REQUIRED ACTION — Copy each line below that contains "ChatBot".

Stored data entries —
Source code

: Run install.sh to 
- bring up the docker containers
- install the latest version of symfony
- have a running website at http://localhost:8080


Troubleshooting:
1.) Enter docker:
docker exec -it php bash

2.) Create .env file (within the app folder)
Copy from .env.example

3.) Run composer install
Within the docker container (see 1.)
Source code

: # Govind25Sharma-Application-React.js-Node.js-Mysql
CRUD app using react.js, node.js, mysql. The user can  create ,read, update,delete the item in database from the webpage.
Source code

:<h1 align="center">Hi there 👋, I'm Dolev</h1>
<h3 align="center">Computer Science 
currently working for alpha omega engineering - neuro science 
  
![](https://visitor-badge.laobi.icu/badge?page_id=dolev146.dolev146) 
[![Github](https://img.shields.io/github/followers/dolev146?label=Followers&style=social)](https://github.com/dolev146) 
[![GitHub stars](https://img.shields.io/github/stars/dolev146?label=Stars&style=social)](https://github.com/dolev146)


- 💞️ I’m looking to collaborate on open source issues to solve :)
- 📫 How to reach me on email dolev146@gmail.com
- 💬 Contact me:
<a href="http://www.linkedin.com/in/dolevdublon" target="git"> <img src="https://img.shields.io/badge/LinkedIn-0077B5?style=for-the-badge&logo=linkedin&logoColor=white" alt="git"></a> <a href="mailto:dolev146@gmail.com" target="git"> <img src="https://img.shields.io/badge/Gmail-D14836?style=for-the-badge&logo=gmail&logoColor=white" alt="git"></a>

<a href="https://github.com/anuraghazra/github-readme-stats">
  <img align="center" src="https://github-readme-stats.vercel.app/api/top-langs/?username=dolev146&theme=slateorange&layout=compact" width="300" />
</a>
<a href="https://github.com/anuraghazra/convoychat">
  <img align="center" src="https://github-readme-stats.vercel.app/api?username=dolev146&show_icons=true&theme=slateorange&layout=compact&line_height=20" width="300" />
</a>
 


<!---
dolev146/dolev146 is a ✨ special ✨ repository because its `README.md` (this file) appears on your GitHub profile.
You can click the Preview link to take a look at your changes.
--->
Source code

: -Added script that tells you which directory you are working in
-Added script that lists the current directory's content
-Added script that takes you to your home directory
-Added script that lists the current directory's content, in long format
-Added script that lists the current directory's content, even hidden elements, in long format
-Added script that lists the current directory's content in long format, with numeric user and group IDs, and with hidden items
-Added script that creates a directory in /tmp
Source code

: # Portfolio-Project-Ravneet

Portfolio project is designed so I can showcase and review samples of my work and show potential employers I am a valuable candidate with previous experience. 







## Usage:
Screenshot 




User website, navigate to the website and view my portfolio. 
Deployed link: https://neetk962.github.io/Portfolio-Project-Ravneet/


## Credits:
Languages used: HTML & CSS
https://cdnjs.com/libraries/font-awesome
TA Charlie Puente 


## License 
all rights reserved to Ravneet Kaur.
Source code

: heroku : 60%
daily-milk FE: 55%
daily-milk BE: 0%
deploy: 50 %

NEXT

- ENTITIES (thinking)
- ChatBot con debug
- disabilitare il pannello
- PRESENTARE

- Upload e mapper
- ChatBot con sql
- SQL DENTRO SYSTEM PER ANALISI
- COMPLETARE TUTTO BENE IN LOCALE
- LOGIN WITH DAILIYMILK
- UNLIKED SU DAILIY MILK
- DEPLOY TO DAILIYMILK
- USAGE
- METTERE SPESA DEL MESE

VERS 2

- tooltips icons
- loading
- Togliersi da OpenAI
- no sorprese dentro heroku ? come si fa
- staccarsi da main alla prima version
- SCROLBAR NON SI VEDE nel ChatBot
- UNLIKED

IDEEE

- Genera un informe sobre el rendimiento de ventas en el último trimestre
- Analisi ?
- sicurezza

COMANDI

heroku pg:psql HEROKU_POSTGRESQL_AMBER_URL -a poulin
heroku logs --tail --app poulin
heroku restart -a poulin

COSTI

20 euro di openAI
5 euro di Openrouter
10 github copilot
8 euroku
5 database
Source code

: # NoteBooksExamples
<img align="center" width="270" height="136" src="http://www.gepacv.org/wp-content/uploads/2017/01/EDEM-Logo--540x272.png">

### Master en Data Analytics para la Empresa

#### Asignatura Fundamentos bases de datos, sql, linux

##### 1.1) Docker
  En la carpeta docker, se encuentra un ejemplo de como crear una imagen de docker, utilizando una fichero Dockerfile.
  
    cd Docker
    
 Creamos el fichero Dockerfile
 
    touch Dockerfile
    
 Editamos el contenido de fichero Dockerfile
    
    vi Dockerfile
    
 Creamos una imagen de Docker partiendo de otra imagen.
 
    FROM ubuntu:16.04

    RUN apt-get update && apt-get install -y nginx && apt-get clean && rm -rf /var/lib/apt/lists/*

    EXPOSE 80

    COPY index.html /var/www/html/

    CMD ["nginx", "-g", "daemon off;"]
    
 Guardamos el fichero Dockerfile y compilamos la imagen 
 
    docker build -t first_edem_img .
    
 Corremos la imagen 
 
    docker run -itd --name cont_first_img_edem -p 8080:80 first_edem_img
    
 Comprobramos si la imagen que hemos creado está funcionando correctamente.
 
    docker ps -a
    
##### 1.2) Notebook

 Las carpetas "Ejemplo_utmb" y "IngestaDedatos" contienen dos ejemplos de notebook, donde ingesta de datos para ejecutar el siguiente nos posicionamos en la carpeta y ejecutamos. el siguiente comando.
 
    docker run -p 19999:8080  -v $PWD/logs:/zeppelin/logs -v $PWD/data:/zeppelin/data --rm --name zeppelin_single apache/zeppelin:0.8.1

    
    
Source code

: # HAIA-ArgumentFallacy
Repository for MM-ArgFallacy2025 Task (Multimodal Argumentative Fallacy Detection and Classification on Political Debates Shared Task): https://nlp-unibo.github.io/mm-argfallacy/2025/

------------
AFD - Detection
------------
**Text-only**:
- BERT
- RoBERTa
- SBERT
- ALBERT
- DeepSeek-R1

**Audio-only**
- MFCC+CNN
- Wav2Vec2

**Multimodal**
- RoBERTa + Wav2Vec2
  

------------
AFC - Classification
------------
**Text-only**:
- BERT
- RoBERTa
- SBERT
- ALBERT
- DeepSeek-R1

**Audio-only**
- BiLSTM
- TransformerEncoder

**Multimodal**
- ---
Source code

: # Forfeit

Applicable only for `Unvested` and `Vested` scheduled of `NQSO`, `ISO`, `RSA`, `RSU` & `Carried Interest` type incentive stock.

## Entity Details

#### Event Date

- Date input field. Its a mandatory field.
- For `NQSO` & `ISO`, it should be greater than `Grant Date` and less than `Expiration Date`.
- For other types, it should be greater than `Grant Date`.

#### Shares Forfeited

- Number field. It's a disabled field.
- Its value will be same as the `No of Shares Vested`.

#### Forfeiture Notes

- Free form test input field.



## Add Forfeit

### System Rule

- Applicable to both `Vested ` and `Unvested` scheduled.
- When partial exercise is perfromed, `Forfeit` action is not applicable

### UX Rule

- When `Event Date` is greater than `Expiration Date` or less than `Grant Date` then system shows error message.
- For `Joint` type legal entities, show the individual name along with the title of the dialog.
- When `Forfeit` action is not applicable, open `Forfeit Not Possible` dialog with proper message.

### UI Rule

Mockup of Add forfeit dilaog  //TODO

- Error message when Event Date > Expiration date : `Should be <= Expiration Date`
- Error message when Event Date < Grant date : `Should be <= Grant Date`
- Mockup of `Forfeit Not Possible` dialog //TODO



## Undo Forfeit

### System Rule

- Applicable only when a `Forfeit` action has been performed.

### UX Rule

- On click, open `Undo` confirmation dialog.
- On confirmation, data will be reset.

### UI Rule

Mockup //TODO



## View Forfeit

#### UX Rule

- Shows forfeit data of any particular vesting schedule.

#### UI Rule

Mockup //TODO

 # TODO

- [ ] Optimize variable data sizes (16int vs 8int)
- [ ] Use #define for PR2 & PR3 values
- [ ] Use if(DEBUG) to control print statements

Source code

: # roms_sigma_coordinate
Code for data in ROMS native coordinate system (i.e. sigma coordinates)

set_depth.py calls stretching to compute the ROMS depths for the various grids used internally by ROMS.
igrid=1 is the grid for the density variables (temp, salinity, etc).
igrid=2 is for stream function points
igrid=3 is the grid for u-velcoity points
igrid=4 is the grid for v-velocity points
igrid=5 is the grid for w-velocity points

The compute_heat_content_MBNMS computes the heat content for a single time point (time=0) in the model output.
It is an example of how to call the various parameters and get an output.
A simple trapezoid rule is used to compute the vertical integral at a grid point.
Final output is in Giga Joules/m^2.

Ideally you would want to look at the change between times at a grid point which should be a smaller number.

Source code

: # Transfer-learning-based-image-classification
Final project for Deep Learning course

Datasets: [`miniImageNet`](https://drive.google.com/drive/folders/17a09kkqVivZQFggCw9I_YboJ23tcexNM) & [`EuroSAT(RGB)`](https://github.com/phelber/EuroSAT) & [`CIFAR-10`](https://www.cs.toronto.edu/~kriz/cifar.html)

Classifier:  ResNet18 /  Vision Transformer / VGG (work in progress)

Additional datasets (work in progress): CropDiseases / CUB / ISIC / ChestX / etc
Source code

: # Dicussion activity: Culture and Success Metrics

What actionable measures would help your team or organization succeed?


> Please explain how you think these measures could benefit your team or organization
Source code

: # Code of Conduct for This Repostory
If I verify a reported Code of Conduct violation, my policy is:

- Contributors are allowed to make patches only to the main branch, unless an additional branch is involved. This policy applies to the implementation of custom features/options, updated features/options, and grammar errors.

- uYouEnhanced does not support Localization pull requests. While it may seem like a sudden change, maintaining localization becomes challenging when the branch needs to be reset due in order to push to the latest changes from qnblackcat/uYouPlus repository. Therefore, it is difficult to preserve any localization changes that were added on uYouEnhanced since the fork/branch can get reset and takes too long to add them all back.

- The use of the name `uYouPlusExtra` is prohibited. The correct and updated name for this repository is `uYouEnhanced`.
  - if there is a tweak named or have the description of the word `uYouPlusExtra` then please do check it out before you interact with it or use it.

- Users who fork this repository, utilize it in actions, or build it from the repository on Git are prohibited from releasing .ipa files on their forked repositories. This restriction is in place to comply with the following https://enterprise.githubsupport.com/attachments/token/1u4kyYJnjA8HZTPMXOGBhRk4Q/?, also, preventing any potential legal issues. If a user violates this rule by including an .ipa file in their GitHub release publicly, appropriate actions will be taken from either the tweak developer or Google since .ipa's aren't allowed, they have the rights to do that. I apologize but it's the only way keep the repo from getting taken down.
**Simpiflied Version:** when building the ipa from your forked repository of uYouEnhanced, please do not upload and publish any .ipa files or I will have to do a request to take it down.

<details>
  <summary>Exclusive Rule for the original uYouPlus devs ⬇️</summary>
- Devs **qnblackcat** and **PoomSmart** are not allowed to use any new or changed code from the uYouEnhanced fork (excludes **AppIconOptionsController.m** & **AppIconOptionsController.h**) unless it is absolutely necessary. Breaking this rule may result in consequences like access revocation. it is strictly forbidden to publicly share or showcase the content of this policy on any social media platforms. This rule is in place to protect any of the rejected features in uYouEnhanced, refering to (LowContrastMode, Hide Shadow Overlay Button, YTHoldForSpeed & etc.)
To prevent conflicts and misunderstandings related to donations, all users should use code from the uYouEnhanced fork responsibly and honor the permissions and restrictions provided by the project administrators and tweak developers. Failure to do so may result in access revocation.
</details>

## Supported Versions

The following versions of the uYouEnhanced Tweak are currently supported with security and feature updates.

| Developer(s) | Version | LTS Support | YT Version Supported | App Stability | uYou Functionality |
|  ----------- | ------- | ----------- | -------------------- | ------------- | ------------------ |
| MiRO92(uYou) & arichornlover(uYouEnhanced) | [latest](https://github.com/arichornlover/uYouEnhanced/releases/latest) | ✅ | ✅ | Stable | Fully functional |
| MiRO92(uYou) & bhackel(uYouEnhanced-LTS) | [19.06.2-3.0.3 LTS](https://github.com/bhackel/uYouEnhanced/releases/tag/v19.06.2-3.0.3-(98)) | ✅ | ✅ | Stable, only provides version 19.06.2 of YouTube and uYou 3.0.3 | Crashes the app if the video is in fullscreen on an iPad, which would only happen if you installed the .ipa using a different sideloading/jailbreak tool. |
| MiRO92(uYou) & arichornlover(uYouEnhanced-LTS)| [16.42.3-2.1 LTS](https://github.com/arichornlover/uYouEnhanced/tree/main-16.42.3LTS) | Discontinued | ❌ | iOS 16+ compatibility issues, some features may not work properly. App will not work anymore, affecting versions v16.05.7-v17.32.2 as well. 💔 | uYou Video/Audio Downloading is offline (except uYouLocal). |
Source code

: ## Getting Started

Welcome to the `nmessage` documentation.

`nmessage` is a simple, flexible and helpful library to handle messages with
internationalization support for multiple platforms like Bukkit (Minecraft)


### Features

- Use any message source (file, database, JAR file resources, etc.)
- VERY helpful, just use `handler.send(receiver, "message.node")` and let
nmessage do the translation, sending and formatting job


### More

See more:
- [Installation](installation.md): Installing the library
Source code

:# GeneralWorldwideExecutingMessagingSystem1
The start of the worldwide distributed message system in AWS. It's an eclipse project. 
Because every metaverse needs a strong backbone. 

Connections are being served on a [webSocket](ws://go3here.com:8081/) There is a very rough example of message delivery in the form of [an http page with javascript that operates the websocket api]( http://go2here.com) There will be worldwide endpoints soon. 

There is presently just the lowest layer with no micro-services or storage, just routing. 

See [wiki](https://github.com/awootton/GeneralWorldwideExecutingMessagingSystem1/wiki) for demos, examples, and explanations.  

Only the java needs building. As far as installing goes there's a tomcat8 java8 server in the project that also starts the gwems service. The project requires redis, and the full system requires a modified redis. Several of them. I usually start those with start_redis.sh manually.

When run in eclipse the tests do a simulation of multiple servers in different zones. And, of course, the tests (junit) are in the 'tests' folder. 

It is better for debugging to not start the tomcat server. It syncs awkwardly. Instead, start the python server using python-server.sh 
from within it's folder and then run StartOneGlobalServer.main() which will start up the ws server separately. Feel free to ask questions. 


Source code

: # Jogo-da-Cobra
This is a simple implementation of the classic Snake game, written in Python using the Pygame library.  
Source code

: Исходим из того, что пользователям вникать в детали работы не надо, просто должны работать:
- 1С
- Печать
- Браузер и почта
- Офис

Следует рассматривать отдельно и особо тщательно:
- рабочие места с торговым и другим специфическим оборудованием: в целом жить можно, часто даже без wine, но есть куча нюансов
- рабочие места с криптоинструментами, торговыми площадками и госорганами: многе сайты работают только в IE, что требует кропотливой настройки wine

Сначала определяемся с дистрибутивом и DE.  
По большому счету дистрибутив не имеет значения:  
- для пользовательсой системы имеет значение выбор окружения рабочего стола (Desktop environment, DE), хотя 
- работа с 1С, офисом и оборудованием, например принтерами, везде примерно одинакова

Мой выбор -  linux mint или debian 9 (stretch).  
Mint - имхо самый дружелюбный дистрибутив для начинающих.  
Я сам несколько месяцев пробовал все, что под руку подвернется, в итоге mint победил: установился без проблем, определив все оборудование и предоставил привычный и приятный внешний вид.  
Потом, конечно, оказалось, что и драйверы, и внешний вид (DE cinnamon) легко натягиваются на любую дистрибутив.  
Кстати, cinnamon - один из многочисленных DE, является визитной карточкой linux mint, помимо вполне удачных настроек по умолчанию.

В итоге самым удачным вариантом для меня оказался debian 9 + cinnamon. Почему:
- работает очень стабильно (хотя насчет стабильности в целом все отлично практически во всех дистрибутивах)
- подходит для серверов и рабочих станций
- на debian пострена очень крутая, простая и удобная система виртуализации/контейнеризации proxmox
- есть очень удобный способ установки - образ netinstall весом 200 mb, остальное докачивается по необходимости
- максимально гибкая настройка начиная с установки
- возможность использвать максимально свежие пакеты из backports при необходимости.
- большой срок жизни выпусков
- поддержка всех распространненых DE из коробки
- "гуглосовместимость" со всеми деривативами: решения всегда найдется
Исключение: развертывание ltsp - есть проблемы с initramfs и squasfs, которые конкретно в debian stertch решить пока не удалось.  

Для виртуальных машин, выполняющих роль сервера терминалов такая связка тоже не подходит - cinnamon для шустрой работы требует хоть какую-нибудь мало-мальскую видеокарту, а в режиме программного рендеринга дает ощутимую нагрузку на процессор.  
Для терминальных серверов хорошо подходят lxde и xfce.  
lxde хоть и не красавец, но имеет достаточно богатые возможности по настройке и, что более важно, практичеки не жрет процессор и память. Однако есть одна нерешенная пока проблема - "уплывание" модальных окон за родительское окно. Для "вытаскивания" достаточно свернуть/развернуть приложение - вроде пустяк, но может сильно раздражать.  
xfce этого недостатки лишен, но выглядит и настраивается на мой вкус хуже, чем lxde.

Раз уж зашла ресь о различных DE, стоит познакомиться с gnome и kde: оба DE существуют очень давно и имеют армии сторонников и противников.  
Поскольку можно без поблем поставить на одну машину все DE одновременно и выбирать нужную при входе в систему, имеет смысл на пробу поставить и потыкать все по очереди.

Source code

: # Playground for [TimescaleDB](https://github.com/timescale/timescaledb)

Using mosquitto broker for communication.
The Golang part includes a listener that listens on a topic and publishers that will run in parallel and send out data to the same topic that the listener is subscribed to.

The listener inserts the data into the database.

SOLUTION TO THIS TASK —
- ChatBot con debug
- ChatBot con sql
- SCROLBAR NON SI VEDE nel ChatBot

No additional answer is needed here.